This does not render histograms useless. They are very useful on most data you tend to search on: numbers, dates, and strings less than 33 bytes in length. If you have longer strings, you will typically be performing a text search on them with Oracle Text and the CONTAINS operator.
You should be aware of this histogram implementation, however, because it could prompt you to store some data attributes differently. For example, suppose you have a system that stores URLs in a table—an audit trail, for example. If you look at a URL such as the ones you see on asktom.oracle.com, you’ll discover that the first 39 characters of my URL are constant—
—regardless of what page you end up on in my site. Having a histogram on that data would not be very useful.
However, what if I stored the data in a more meaningful way, such as storing the URL in a series of fields—specifically, using the fields PROTOCOL, HOST, PORT, and PATH? In this case, the PROTOCOL field would contain values such as HTTP or HTTPS, the HOST field would store asktom .oracle.com (and other host names), the PORT field would contain one of the standard port numbers used by typical HTTP, and the PATH field would be the unique bit. You have the ability to render the original URL in its entirety, so you haven’t lost any data. And you have the new ability to provide even better searching capabilities, because you have the components all split out. You also gain the ability to compress this data in the database very easily. (Oracle’s basic and advanced compression for tables works by removing repetitive attributes in a block. PROTOCOL, HOST, and PORT values would all repeat often.) And you would now have an attribute (PATH) that would be able to support a histogram nicely.

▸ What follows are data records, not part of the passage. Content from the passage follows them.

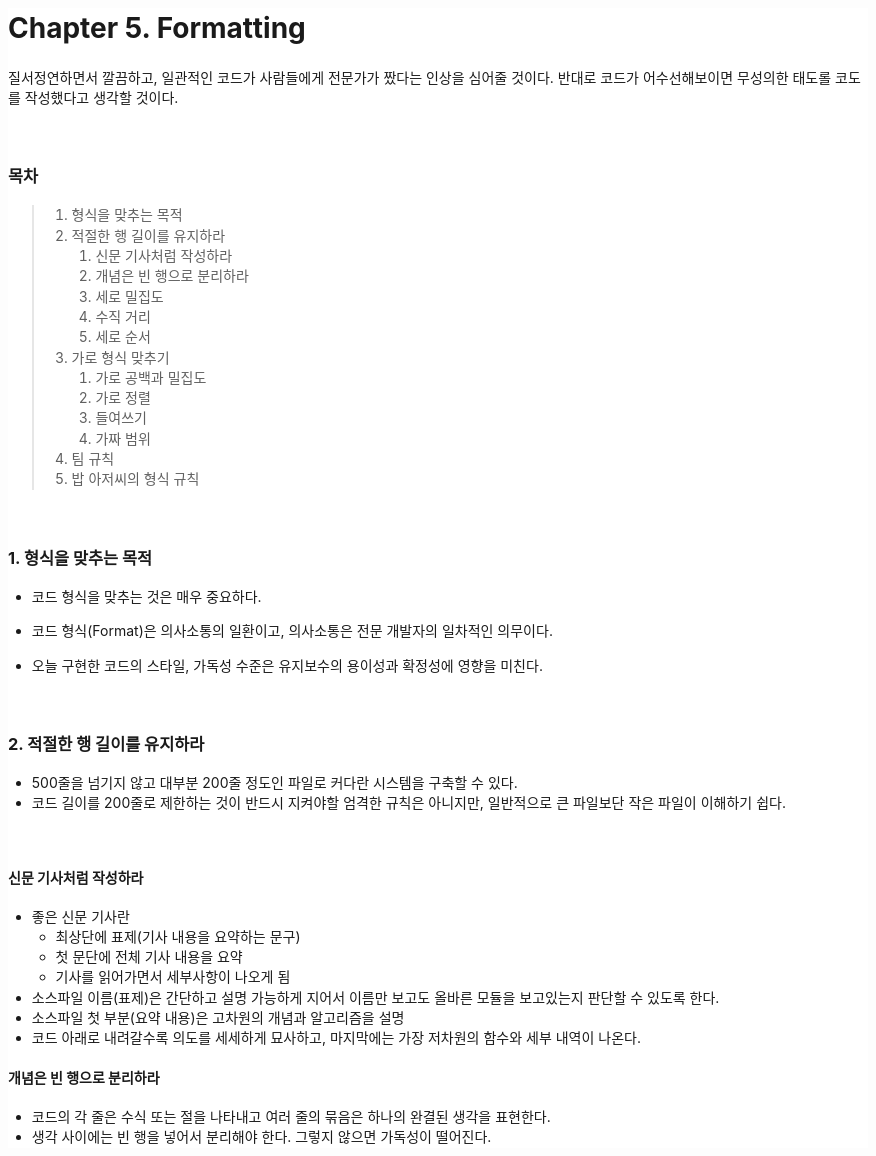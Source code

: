 # Chapter 5. Formatting

질서정연하면서 깔끔하고, 일관적인 코드가 사람들에게 전문가가 짰다는 인상을 심어줄 것이다. 반대로 코드가 어수선해보이면 무성의한 태도롤 코도를 작성했다고 생각할 것이다.

<br>

### 목차

> 1. 형식을 맞추는 목적
> 2. 적절한 행 길이를 유지하라
>    1. 신문 기사처럼 작성하라
>    2. 개념은 빈 행으로 분리하라
>    3. 세로 밀집도
>    4. 수직 거리
>    5. 세로 순서
> 3. 가로 형식 맞추기
>    1. 가로 공백과 밀집도
>    2. 가로 정렬
>    3. 들여쓰기
>    4. 가짜 범위
> 4. 팀 규칙
> 5. 밥 아저씨의 형식 규칙

<br>

### 1. 형식을 맞추는 목적

- 코드 형식을 맞추는 것은 매우 중요하다.
- 코드 형식(Format)은 의사소통의 일환이고, 의사소통은 전문 개발자의 일차적인 의무이다.

- 오늘 구현한 코드의 스타일, 가독성 수준은 유지보수의 용이성과 확정성에 영향을 미친다.

<br>

### 2. 적절한 행 길이를 유지하라

- 500줄을 넘기지 않고 대부분 200줄 정도인 파일로 커다란 시스템을 구축할 수 있다.
- 코드 길이를 200줄로 제한하는 것이 반드시 지켜야할 엄격한 규칙은 아니지만, 일반적으로 큰 파일보단 작은 파일이 이해하기 쉽다.

<br>

#### 신문 기사처럼 작성하라

- 좋은 신문 기사란
  - 최상단에 표제(기사 내용을 요약하는 문구)
  - 첫 문단에 전체 기사 내용을 요약
  - 기사를 읽어가면서 세부사항이 나오게 됨
- 소스파일 이름(표제)은 간단하고 설명 가능하게 지어서 이름만 보고도 올바른 모듈을 보고있는지 판단할 수 있도록 한다.
- 소스파일 첫 부분(요약 내용)은 고차원의 개념과 알고리즘을 설명
- 코드 아래로 내려갈수록 의도를 세세하게 묘사하고, 마지막에는 가장 저차원의 함수와 세부 내역이 나온다.

#### 개념은 빈 행으로 분리하라

- 코드의 각 줄은 수식 또는 절을 나타내고 여러 줄의 묶음은 하나의 완결된 생각을 표현한다.
- 생각 사이에는 빈 행을 넣어서 분리해야 한다. 그렇지 않으면 가독성이 떨어진다.
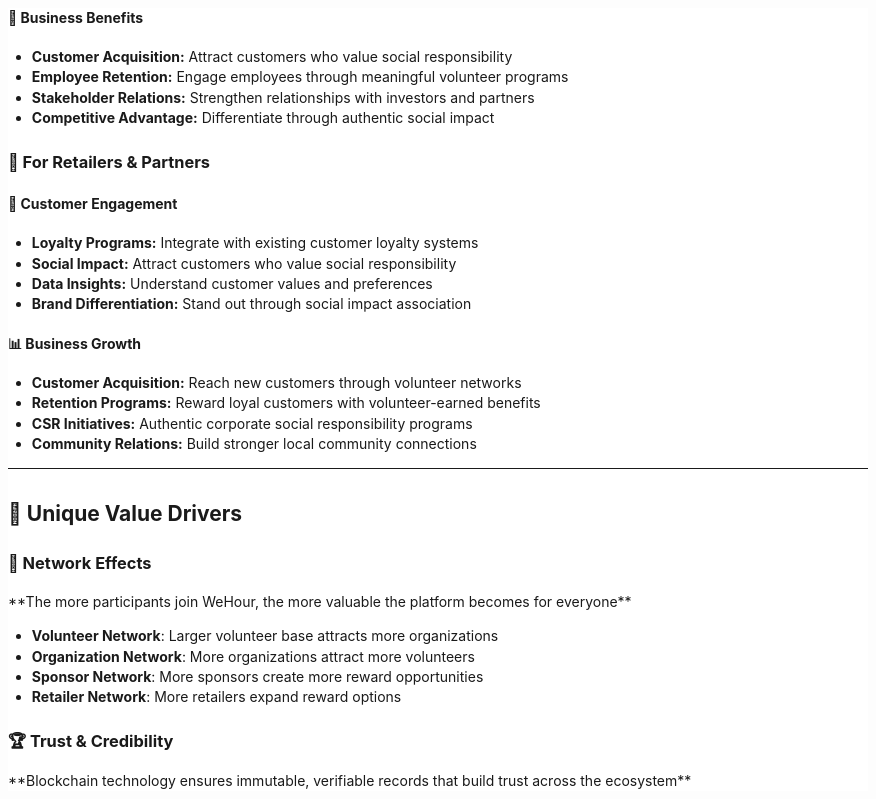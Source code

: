<div class="feature-box">
<h4>💼 Business Benefits</h4>
<ul>
<li><strong>Customer Acquisition:</strong> Attract customers who value social responsibility</li>
<li><strong>Employee Retention:</strong> Engage employees through meaningful volunteer programs</li>
<li><strong>Stakeholder Relations:</strong> Strengthen relationships with investors and partners</li>
<li><strong>Competitive Advantage:</strong> Differentiate through authentic social impact</li>
</ul>
</div>

### 🏪 For Retailers & Partners

<div class="feature-box">
<h4>🛒 Customer Engagement</h4>
<ul>
<li><strong>Loyalty Programs:</strong> Integrate with existing customer loyalty systems</li>
<li><strong>Social Impact:</strong> Attract customers who value social responsibility</li>
<li><strong>Data Insights:</strong> Understand customer values and preferences</li>
<li><strong>Brand Differentiation:</strong> Stand out through social impact association</li>
</ul>
</div>

<div class="feature-box">
<h4>📊 Business Growth</h4>
<ul>
<li><strong>Customer Acquisition:</strong> Reach new customers through volunteer networks</li>
<li><strong>Retention Programs:</strong> Reward loyal customers with volunteer-earned benefits</li>
<li><strong>CSR Initiatives:</strong> Authentic corporate social responsibility programs</li>
<li><strong>Community Relations:</strong> Build stronger local community connections</li>
</ul>
</div>

---

## 🌟 Unique Value Drivers

### 🔗 Network Effects
<div class="highlight">
**The more participants join WeHour, the more valuable the platform becomes for everyone**
</div>

- **Volunteer Network**: Larger volunteer base attracts more organizations
- **Organization Network**: More organizations attract more volunteers
- **Sponsor Network**: More sponsors create more reward opportunities
- **Retailer Network**: More retailers expand reward options

### 🏆 Trust & Credibility
<div class="highlight">
**Blockchain technology ensures immutable, verifiable records that build trust across the ecosystem**
</div>
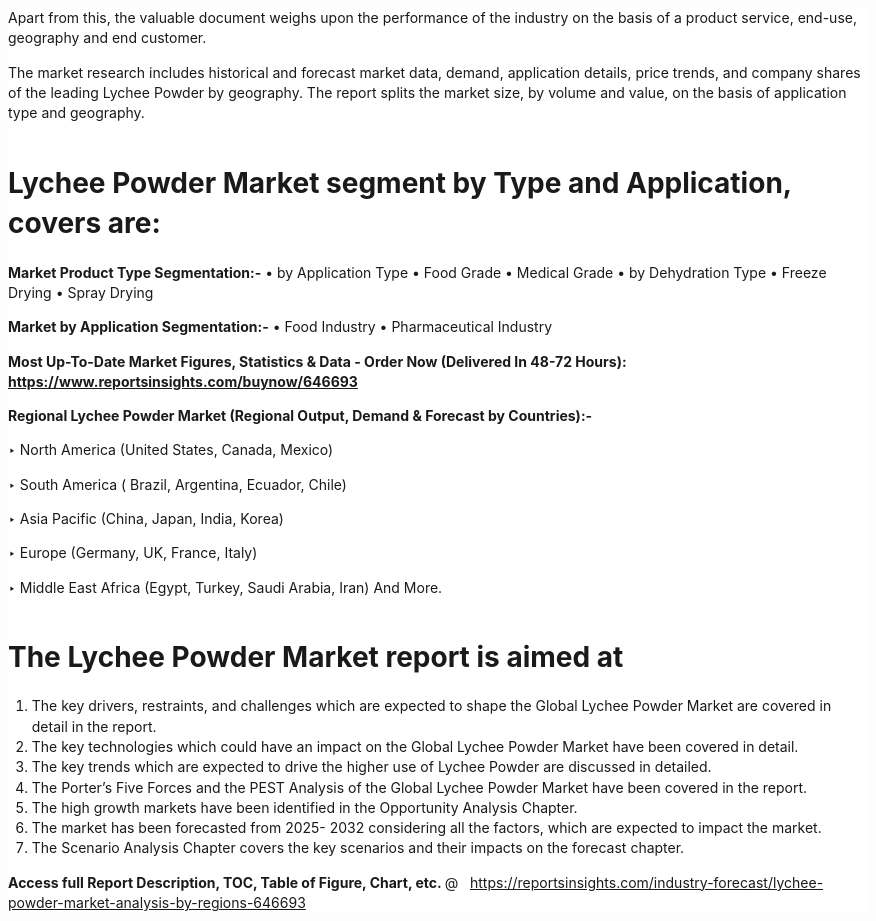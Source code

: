 Apart from this, the valuable document weighs upon the performance of the industry on the basis of a product service, end-use, geography and end customer.

The market research includes historical and forecast market data, demand, application details, price trends, and company shares of the leading Lychee Powder by geography. The report splits the market size, by volume and value, on the basis of application type and geography.

# <strong>Lychee Powder Market segment by Type and Application, covers are:</strong>

<strong>Market Product Type Segmentation:-</strong>
•  by Application Type
• Food Grade
• Medical Grade
• by Dehydration Type
• Freeze Drying
• Spray Drying

<strong>Market by Application Segmentation:-</strong>
• Food Industry
• Pharmaceutical Industry

<strong>Most Up-To-Date Market Figures, Statistics & Data - Order Now (Delivered In 48-72 Hours): <a href=https://www.reportsinsights.com/buynow/646693>https://www.reportsinsights.com/buynow/646693</a></strong>

<strong>Regional Lychee Powder Market (Regional Output, Demand &amp; Forecast by Countries):-</strong>

‣ North America (United States, Canada, Mexico)

‣ South America ( Brazil, Argentina, Ecuador, Chile)

‣ Asia Pacific (China, Japan, India, Korea)

‣ Europe (Germany, UK, France, Italy)

‣ Middle East Africa (Egypt, Turkey, Saudi Arabia, Iran) And More.

# <strong>The Lychee Powder Market report is aimed at</strong>
<ol>
  <li>The key drivers, restraints, and challenges which are expected to shape the Global Lychee Powder Market are covered in detail in the report.</li>
  <li>The key technologies which could have an impact on the Global Lychee Powder Market have been covered in detail.</li>
  <li>The key trends which are expected to drive the higher use of Lychee Powder are discussed in detailed.</li>
  <li>The Porter’s Five Forces and the PEST Analysis of the Global Lychee Powder Market have been covered in the report.</li>
  <li>The high growth markets have been identified in the Opportunity Analysis Chapter.</li>
  <li>The market has been forecasted from 2025- 2032 considering all the factors, which are expected to impact the market.</li>
  <li>The Scenario Analysis Chapter covers the key scenarios and their impacts on the forecast chapter.</li>
</ol>
<strong>Access full Report Description, TOC, Table of Figure, Chart, etc. </strong>@   <a href=https://reportsinsights.com/industry-forecast/lychee-powder-market-analysis-by-regions-646693>https://reportsinsights.com/industry-forecast/lychee-powder-market-analysis-by-regions-646693</a>
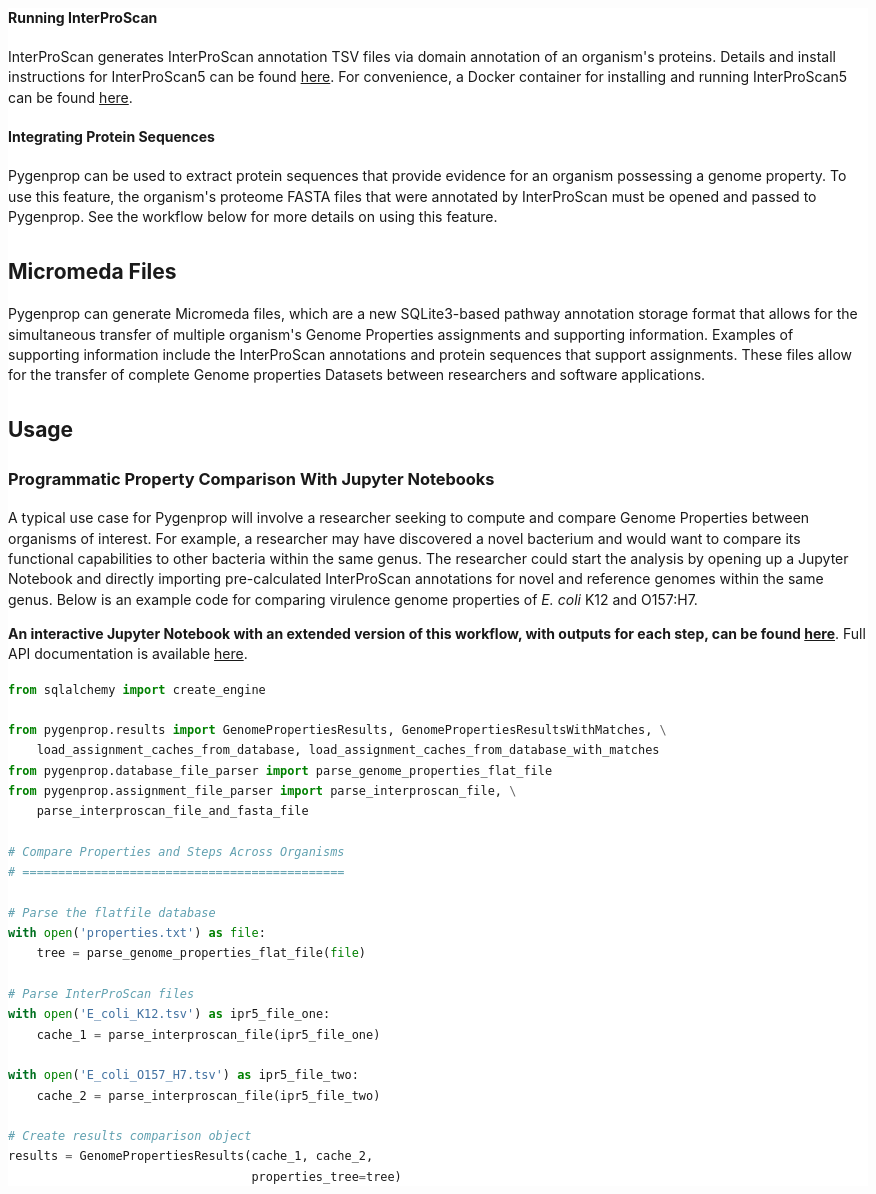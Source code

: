 #### Running InterProScan

InterProScan generates InterProScan annotation TSV files via domain annotation of an organism's proteins. Details and install instructions for InterProScan5 can be found [here](https://github.com/ebi-pf-team/interproscan/wiki). For convenience, a Docker container for installing and running InterProScan5 can be found [here](https://github.com/Micromeda/InterProScan-Docker).

#### Integrating Protein Sequences

Pygenprop can be used to extract protein sequences that provide evidence for an organism possessing a genome property.  To use this feature, the organism's proteome FASTA files that were annotated by InterProScan must be opened and passed to Pygenprop. See the workflow below for more details on using this feature. 

Micromeda Files
---------------

Pygenprop can generate Micromeda files, which are a new SQLite3-based pathway annotation storage format that allows for the simultaneous transfer of multiple organism's Genome Properties assignments and supporting information. Examples of supporting information include the InterProScan annotations and protein sequences that support assignments. These files allow for the transfer of complete Genome properties Datasets between researchers and software applications.

Usage
-----

### Programmatic Property Comparison With Jupyter Notebooks

A typical use case for Pygenprop will involve a researcher seeking to compute and compare Genome Properties between organisms of interest. For example, a researcher may have discovered a novel bacterium and would want to compare its functional capabilities to other bacteria within the same genus. The researcher could start the analysis by opening up a Jupyter Notebook and directly importing pre-calculated InterProScan annotations for novel and reference genomes within the same genus. Below is an example code for comparing virulence genome properties of *E. coli* K12 and O157:H7.

**An interactive Jupyter Notebook with an extended version of this workflow, with outputs for each step, can be found [here](https://github.com/Micromeda/pygenprop/blob/master/docs/source/_static/tutorial/tutorial.ipynb)**. Full API documentation is available [here](https://pygenprop.readthedocs.io/en/latest/py-modindex.html).


```python
from sqlalchemy import create_engine

from pygenprop.results import GenomePropertiesResults, GenomePropertiesResultsWithMatches, \
    load_assignment_caches_from_database, load_assignment_caches_from_database_with_matches
from pygenprop.database_file_parser import parse_genome_properties_flat_file
from pygenprop.assignment_file_parser import parse_interproscan_file, \
    parse_interproscan_file_and_fasta_file

# Compare Properties and Steps Across Organisms 
# =============================================

# Parse the flatfile database
with open('properties.txt') as file:
    tree = parse_genome_properties_flat_file(file)

# Parse InterProScan files
with open('E_coli_K12.tsv') as ipr5_file_one:
    cache_1 = parse_interproscan_file(ipr5_file_one)

with open('E_coli_O157_H7.tsv') as ipr5_file_two:
    cache_2 = parse_interproscan_file(ipr5_file_two)

# Create results comparison object
results = GenomePropertiesResults(cache_1, cache_2, 
                                  properties_tree=tree)
```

This is just another case where knowing how things work enables you to implement a solution more efficiently or at least justify why you have chosen to do something in a particular fashion.
I encourage you to take a look at what a colleague of mine, Jonathan Lewis, has written on this subject recently as well. See the Next Steps box at the end of this column for links to his excellent series of articles on histograms and the 32-byte limit.
Scalar Subquery Caching
Reading the posting at bit.ly/cSqDc6, I wondered about this part of Jonathan Lewis’ reply: “If so, the cache is probably a hash table of 256 rows in 8i and 9i, and 1,024 rows in 10g.” What is this hash table? Where can I see it in Oracle Database?
For readers who might not be able to see the posting in question: it was an article referring to an internal optimization called scalar subquery caching implemented in the database. If you execute a scalar subquery in the context of a larger query, the database will attempt to cache the output of that subquery in hopes of reusing it over and over again during the larger query’s execution rather than having to re-evaluate the subquery many times.
In answer to the question, however, you cannot “see” the hash table anywhere. It is an internal data structure that lives in your session memory for the duration of the query. Once the query is finished, it goes away. It is a cache associated with your query—nothing more, nothing less.
You can, however, “see” the hash table in action by measuring how many times your function is called. In Listing 2, I start by creating a function that counts how many times it has been called and stores the results in CLIENT_INFO in V$SESSION.
Code Listing 2: Function f counts calls and stores information
SQL> create or replace function f( x in varchar2 ) return number 2 as 3 begin 4 dbms_application_info.set_client_info(userenv('client_info')+1 ); 5 return length(x); 6 end; 7 / Function created.
Now, in Listing 3, I can call that function from a SQL query and see how much CPU the query consumed and how many times the function was called.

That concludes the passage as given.